Hufft, Lili menghembuskan nafasnya sebelum masuk ke kamar Vita.
Tok tok tok, Lili mengetuk pintu di depannya, berharap akan terbuka.
“Masuk!” terdengar suara Vita dari dalam dan dengan penuh keberanian serta kegelisahan Lili masuk ke kamar Vita.

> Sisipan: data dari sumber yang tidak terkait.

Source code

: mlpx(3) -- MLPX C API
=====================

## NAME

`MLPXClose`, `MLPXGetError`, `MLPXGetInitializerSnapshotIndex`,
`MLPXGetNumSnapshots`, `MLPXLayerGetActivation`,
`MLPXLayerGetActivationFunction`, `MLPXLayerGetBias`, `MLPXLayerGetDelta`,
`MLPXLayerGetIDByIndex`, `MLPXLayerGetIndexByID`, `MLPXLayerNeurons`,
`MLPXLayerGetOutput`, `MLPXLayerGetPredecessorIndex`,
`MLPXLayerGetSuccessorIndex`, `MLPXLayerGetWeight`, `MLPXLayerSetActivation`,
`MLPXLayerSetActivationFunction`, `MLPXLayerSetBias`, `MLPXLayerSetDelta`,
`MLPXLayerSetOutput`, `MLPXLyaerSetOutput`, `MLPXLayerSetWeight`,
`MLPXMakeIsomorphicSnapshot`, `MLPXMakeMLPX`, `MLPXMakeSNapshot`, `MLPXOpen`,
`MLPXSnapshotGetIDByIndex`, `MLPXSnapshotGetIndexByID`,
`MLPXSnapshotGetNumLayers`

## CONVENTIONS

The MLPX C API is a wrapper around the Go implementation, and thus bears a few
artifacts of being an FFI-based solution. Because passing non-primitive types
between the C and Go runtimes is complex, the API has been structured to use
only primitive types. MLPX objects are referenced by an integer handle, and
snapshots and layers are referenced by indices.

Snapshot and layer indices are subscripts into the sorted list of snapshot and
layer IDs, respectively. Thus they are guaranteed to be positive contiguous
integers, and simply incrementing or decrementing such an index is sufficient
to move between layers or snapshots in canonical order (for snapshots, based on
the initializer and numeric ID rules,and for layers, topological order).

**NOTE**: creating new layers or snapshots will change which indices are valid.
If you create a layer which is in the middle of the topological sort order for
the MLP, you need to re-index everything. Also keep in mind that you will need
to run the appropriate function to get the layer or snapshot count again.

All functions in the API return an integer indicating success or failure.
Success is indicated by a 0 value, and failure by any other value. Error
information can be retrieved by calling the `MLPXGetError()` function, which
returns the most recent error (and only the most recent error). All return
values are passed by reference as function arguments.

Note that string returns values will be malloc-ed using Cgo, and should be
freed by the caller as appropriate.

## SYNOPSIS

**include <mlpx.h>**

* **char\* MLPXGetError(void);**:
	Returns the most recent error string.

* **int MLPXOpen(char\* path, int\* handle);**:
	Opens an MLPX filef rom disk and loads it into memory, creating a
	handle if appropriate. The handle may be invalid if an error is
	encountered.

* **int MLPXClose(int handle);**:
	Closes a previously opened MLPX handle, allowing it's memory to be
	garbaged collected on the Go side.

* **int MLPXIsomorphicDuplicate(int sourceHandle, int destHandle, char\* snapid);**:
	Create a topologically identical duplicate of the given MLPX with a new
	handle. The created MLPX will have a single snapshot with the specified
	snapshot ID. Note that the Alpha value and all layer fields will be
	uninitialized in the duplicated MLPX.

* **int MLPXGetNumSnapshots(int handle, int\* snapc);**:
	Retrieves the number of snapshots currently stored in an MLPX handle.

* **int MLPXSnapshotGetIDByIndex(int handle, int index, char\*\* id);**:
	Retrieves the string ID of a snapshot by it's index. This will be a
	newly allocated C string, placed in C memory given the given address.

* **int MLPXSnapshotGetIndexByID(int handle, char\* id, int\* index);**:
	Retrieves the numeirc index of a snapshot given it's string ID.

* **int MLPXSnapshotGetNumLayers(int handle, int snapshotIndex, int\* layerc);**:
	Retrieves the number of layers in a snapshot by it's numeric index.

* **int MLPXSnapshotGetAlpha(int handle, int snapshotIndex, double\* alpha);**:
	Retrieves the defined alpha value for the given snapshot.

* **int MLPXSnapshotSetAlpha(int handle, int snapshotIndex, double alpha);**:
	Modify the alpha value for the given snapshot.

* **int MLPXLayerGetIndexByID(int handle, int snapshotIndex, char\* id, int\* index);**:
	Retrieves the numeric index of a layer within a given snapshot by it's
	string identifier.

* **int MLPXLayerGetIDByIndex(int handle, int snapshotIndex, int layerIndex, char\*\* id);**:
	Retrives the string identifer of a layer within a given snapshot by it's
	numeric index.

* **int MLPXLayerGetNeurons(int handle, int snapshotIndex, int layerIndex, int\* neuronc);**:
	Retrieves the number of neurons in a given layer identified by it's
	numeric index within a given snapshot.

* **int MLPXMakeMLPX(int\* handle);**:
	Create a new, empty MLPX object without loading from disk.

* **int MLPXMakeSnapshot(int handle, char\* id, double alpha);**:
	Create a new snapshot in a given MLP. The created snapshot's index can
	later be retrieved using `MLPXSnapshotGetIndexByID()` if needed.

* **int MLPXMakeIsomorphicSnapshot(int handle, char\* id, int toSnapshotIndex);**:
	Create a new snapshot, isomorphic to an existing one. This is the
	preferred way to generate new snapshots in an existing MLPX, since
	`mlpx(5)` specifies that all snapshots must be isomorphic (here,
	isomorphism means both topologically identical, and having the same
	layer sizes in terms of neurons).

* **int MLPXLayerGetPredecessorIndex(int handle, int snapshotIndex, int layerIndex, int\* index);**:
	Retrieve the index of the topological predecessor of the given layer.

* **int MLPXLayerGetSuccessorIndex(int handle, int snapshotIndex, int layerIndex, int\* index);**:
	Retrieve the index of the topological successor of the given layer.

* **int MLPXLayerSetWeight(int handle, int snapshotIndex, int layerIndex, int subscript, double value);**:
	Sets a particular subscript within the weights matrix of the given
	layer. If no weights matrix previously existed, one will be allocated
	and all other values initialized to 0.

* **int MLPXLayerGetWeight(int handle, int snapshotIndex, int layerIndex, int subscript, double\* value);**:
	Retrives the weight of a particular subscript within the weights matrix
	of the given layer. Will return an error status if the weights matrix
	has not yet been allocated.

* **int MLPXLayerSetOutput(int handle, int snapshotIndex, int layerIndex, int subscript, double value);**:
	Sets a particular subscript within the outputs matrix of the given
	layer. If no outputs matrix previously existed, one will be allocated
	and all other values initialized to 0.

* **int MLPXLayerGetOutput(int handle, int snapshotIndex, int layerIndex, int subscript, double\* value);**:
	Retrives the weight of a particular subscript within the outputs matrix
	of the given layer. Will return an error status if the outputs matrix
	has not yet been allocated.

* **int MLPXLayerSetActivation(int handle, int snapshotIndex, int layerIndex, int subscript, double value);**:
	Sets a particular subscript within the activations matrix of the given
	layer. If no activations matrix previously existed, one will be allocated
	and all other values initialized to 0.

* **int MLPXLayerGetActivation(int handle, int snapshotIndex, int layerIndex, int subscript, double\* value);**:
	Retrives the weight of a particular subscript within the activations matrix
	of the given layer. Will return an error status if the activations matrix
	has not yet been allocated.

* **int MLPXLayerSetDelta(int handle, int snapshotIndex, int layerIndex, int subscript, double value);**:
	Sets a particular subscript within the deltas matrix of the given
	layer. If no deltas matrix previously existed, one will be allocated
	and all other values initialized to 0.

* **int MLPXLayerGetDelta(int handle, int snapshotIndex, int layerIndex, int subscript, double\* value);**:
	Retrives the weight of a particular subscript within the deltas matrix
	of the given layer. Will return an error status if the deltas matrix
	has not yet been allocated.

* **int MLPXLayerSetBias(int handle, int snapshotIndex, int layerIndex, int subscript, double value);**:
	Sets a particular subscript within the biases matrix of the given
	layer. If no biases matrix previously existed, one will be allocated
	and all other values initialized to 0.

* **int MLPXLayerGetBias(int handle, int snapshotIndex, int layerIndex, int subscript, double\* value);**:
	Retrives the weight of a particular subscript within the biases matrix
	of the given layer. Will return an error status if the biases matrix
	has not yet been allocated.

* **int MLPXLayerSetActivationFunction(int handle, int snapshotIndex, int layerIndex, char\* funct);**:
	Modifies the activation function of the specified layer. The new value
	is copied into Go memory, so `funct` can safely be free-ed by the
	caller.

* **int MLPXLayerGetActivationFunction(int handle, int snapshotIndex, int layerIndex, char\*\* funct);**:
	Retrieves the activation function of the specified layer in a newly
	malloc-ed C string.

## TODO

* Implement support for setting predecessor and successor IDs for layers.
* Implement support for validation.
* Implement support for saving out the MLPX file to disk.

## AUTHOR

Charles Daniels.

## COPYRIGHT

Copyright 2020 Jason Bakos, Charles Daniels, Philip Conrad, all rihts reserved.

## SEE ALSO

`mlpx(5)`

“Vit,” ucap Lili yang membuat Vita berpaling dari tugas-tugasnya dan menatap dirinya.
“Elo ngapain ke sini?!!” Vita terlihat terkejut dengan hadirnya Lili di dalam kamarnya. “Keluar sana!” Vita berdiri dan mendorong Lili ke luar dari dalam kamarnya.
“Aku mau ngomong sama kamu, please!” mohon Lili dengan sekuat tenaga menahan dorongan dari Vita.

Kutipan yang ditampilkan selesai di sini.